Le tout prend vie sous nos yeux, tous nos sens sont de la fête, la reconstitution historique est bluffante comme toujours. Les protagonistes bien choisis nous font évoluer dans toutes les strates de la société et sur la ligne de front française. On ressent le grotesque total de ces guerres, l'absurdité du désir de cet empereur de conquérir le monde. Après Cadix, ce sera la Russie et hop, les voilà tous répartis pour un tour, à se massacrer pour rien. Cadix, ici présentée comme un échiquier sur lequel le tueur avance ses pions, fut déjà au centre de son roman le Hussard ( Seuil 2005).
« J'ai pris cela comme un défi. Mais une histoire m'apparaît d'abord comme un problème narratif à résoudre. Je tiens à être efficace. J'ai envie qu'on sente le vent sur la mer, que l'on partage les atermoiements du policier, que l'on éprouve la solitude de la femme célibataire. C'est du travail. Je ne me sens pas "artiste". Je suis un lecteur qui écrit des romans. »
Effectivement, vous entendrez les voiles claquer, la brise du large sur votre visage, l'odeur iodée de l'océan. C'est magique. On retrouve les ambiances créées par Dumas, Dickens, Hugo et autre Stendhal. Quelques fois, on a la sensation réelle d'être projetés dans un de ces tableaux gigantesques du Louvre, nous présentant les grandes campagnes napoléoniennes.
« Le grand-père de ma grand-mère avait été grenadier à Waterloo. Quand j'étais petit, on me racontait la bataille, comment il courait, les Prussiens à ses trousses. »

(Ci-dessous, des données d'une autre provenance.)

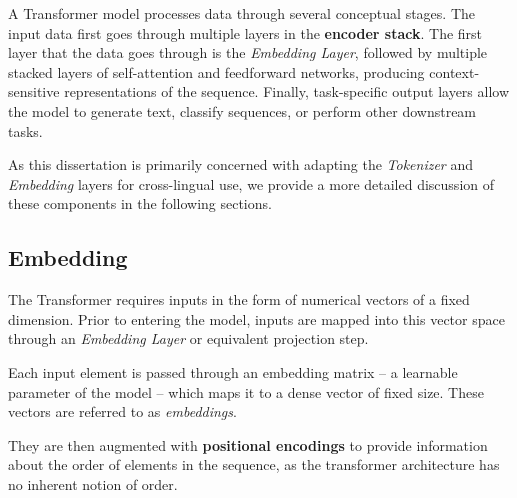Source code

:A Transformer model processes data through several conceptual stages. The input data first goes through multiple layers in the \textbf{encoder stack}. The first layer that the data goes through is the \emph{Embedding Layer}, followed by multiple stacked layers of self-attention and feedforward networks, producing context-sensitive representations of the sequence. Finally, task-specific output layers allow the model to generate text, classify sequences, or perform other downstream tasks. 

As this dissertation is primarily concerned with adapting the \emph{Tokenizer} and \emph{Embedding} layers for cross-lingual use, we provide a more detailed discussion of these components in the following sections.



\subsection{Embedding}\label{Section2.2.4}
The Transformer requires inputs in the form of numerical vectors of a fixed dimension. Prior to entering the model, inputs are mapped into this vector space through an \emph{Embedding Layer} or equivalent projection step.

Each input element is passed through an embedding matrix -- a learnable parameter of the model -- which maps it to a dense vector of fixed size. These vectors are referred to as \textit{embeddings}.



They are then augmented with \textbf{positional encodings} to provide information about the order of elements in the sequence, as the transformer architecture has no inherent notion of order.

Tous les passages ayant trait aux modifications techniques apportées aux bombes m'ont semblé en revanche très longs et trop nombreux. Ils apportent certes des éléments essentiels au départ, indispensables puisque liés aux crimes eux-mêmes, mais à force de détails, de précisions sans fin, le suspense et la tension retombent peu à peu. C'est le seul bémol que je puisse formuler. Du coup, lorsque le tueur est échec et mat, cela passe presque inaperçu.... ce n'est que mon avis.